● **Exercise description**: Filter the records for lines holding the string "pragma".

● **Stored data**:
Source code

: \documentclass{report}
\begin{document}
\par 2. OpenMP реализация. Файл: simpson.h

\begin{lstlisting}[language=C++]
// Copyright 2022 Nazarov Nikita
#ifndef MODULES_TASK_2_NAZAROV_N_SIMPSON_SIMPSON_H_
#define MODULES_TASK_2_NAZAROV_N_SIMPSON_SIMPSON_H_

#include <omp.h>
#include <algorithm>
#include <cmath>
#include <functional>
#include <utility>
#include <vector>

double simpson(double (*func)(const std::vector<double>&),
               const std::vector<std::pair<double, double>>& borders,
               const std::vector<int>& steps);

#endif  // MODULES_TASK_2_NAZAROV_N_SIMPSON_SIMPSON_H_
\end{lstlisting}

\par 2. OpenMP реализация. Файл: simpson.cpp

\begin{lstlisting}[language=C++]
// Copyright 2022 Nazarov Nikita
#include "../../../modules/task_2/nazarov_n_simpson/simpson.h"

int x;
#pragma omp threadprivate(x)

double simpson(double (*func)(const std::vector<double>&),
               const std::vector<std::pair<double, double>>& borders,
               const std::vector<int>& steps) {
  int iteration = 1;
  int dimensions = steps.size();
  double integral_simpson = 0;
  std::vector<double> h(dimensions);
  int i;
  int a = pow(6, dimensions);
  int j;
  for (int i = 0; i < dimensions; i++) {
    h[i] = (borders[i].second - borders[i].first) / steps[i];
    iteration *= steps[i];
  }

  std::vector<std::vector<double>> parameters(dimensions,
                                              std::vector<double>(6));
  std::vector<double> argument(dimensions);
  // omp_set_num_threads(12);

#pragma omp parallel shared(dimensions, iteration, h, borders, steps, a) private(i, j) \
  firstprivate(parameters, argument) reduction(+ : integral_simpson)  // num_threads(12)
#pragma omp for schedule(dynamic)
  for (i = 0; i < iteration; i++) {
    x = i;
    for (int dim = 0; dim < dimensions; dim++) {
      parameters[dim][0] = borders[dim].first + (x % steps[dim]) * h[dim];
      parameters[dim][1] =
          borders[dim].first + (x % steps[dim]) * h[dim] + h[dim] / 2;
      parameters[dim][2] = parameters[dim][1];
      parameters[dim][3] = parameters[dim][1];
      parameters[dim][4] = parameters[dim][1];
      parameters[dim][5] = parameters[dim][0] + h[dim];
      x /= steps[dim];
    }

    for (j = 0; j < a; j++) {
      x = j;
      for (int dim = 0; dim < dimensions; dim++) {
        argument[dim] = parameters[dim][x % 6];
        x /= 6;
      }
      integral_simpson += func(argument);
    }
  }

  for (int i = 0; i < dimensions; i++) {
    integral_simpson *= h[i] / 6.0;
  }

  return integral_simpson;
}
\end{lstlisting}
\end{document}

● **Result of this exercise**:
#pragma omp threadprivate(x)
#pragma omp parallel shared(dimensions, iteration, h, borders, steps, a) private(i, j) \
#pragma omp for schedule(dynamic)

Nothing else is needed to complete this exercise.